The books that have resonated most with me reflect on a number of things that help to develop an understanding of how to act as a leader, and how
others act around you. Because, in my experience, success in the clinical world, academia, business and leadership is all about winning hearts and minds. So the key ones are; A General Theory of Love by Thomas Lewis touches on the psychology of love, not just how we fall in love, but also how we fall in love with products and services. It challenges the way we think about how we get ideas taken up by customers. Thinking Fast and Slow by Daniel Kahneman is stunning in so many ways about the human condition. Immunity to Change by Robert Kegan taught me so much about Organisational Psychology. Bad Blood by John Carreyrou was a real rip-roaring read on how not to do a start-up in healthcare; a breath-taking read! Finally, Living an Examined Life by James Hollis was so good I had to read it twice!

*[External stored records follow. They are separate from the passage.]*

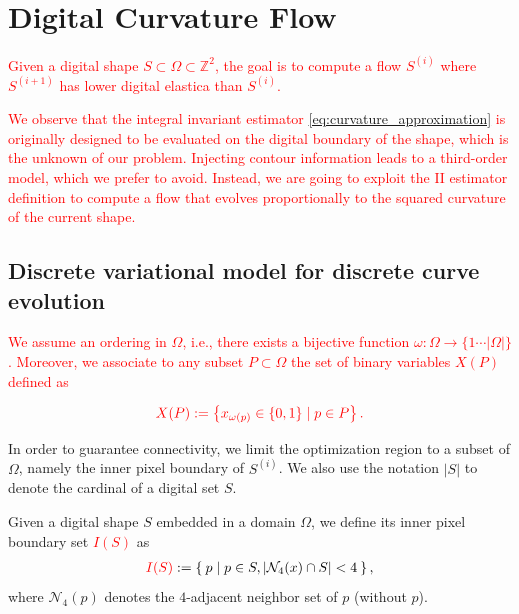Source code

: \documentclass[smallextended]{svjour3}       %
\newcommand{\revision}[1]{\textcolor{red}{#1}}
\begin{document}
\section{Digital Curvature Flow}

\revision{
Given a digital shape $S \subset \Omega \subset \mathbb{Z}^2$, the goal is to compute a flow $S^{(i)}$ where $S^{(i+1)}$ has lower digital elastica than $S^{(i)}$.}

\revision{We observe that the integral invariant estimator \eqref{eq:curvature_approximation} is originally designed to be evaluated on the digital boundary of the shape, which is the unknown of our problem. Injecting contour information leads to a third-order model, which we prefer to avoid. Instead, we are going to exploit the II estimator definition to compute a flow that evolves proportionally to the squared curvature of the current shape.}

\subsection{Discrete variational model for discrete curve evolution}

\revision{We assume an ordering in $\Omega$, i.e., there exists a bijective function $\omega : \Omega \rightarrow \{1 \cdots |\Omega| \}$. Moreover, we associate to any subset $P \subset \Omega$ the set of binary variables $X(P)$ defined as}

\begin{align*}
	\revision{X(P) := \left\{ x_{\omega(p)} \in \{0,1\} \; | \; p \in P \right\}.}
\end{align*}

In order to guarantee connectivity, we limit the optimization region to a subset of $\Omega$, namely the inner pixel boundary of  $S^{(i)}$. We also use the notation $| S |$ to denote the cardinal of a digital set $S$.

\begin{definition}

Given a digital shape $S$ embedded in a domain $\Omega$, we define its inner pixel boundary set \revision{$I(S)$} as
\begin{align*}
	\revision{I(S)} := \left\{ \: p \; | \; p \in S, |\mathcal{N}_4(x) \cap S|<4 \: \right\},
\end{align*}
where $\mathcal{N}_4(p)$ denotes the $4$-adjacent neighbor set of $p$ (without $p$).
\end{definition}
\end{document}
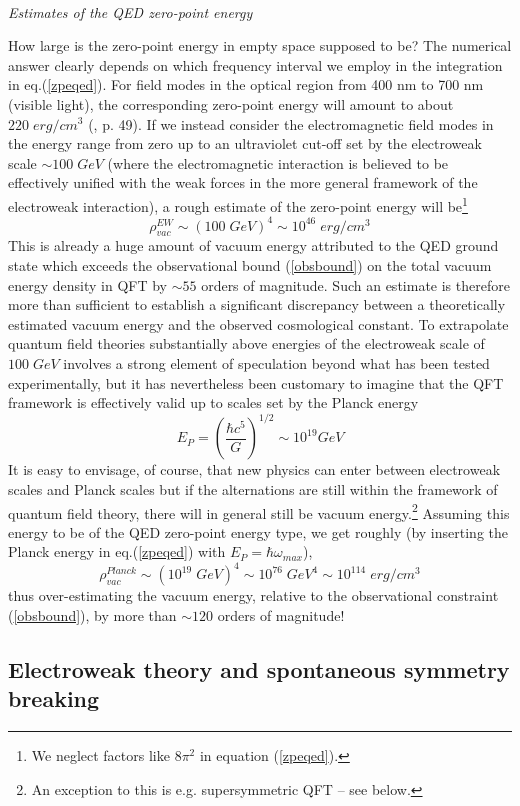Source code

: \documentclass[12pt]{article}
\def\ss{\subsection}
\begin{document}
\ \\
{\em Estimates of the QED zero-point energy}

How large is the zero-point energy in empty space supposed to be? The
numerical answer clearly depends on which frequency interval we
employ in the integration in eq.(\ref{zpeqed}). For field modes in
the optical region from 400 nm to 700 nm (visible light), the
corresponding zero-point energy will amount to about $220 \;
erg/cm^3$ (\cite{milonni94}, p. 49). If we instead consider the
electromagnetic field modes in the energy range from zero up to an
ultraviolet cut-off set by the electroweak scale $\sim 100 \; GeV$
(where the electromagnetic interaction is believed to be
effectively unified with the weak forces in the more general
framework of the electroweak interaction), a rough estimate of the
zero-point energy will be\footnote{We neglect factors like $8
\pi^2$ in equation (\ref{zpeqed}).}
$$
\rho^{EW}_{vac} \sim (100 \; GeV)^4 \sim 
10^{46} \; erg/cm^3
$$
This is already a huge amount of vacuum energy attributed to the
QED ground state which exceeds the observational bound
(\ref{obsbound}) on the total vacuum energy density in QFT by
$\sim 55$ orders of magnitude. Such an estimate is therefore more
than sufficient to establish a significant discrepancy between a
theoretically estimated vacuum energy and the observed
cosmological constant. To extrapolate quantum field theories
substantially above energies of the electroweak scale of $100 \;
GeV$ involves a strong element of speculation beyond what has been
tested experimentally, but it has nevertheless been customary to
imagine that the QFT framework is effectively valid up to scales
set by the Planck energy
$$
E_P = \left(\frac{\hbar c^5}{G} \right)^{1/2} \sim 10^{19} GeV
$$
It is easy to envisage, of course, that new physics can enter
between electroweak scales and Planck scales but if the
alternations are still within the framework of quantum field
theory, there will in general still be vacuum energy.\footnote{An
exception to this is e.g. supersymmetric QFT -- see below.}
Assuming this energy to be of the QED zero-point energy type,
we get roughly (by inserting the Planck energy in eq.(\ref{zpeqed}) 
with $E_P = \hbar \omega_{max}$), 
$$
\rho^{Planck}_{vac} \sim (10^{19} \; GeV)^4 \sim 10^{76} \; GeV^4
\sim 10^{114} \; erg/cm^3
$$
thus over-estimating the vacuum energy, relative to the 
observational constraint (\ref{obsbound}),
by more than $\sim 120$ orders of magnitude!

\ss{Electroweak theory and spontaneous symmetry breaking}
\end{document}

Best piece of advice you’ve ever received?

My wife gave me a really good piece, ‘Don’t be frightened to be the person you are with me when we’re with others’. She met me when I was a young surgeon and perhaps I was always in professional mode. When I was at home and all my guards were down and I was just me, she was saying be that person more. Listen a bit more and talk a bit less. We’ve been together 22 years so it’s clearly good advice.

What advice would you give someone starting out in medicine?

Be true to yourself. If you’re following what you feel is right for you, and that may not be the conventional way, like becoming a certain traditional kind of doctor, but if it feels genuine and authentic then go for it. You’ve got one shot, live it to the full. I’ve done that my whole life and plan to continue. The other thing I’d say is, don’t listen to people who tell you you can’t do something. The careers advisor saw my predicted A Level grades and told me I’d never make a Dr Young. Ten years after he said that, he was admitted to the hospital I was working at and I had to diagnose and look after him. So both he and I were glad I never listened to him!

Do you still love working as a urologist in Southend?

Absolutely. Particularly when I’m working with older patients. Some healthcare systems say you’re too old, too high risk we won’t do that procedure. But with the NHS , we’ll look after you to the best care you can possibly have. I’ve operated on people in their 90s and they’re still going strong five years later. It’s such a boost to their dignity not having to be hooked up to tubing or catheters that were making their lives a misery. I get patients – older men and ladies – giving me a hug afterwards and saying, ‘I can’t thank you enough. You’ve transformed my life.’ And that’s why you do the job. What’s left for you to conquer? I want to change everyone’s healthcare on the planet before I die. We have seven billion people on our planet and the technology exists to provide them all with healthcare and yet we don’t do it. But why can’t we have a global digital healthcare service? I think big corporates, governments and charities could all step up and contribute. Wouldn’t that be amazing if in 10 or 20 years time, everyone on the planet via their smartphone or whatever tech is around then, could get access to the right healthcare advice and information to help them have the best life possible. Why should that remain a mad dream? We all have access to banking so why haven’t we all got access to healthcare? It’s doable but there has to be a will to do it. That’s something I’m really passionate about. I look at it like this. Our entrepreneur programme will grow, and the 500 start-ups will become thousands and then we only need a few of those to do something amazing to make that become a reality. That’s what continues to drive me every day.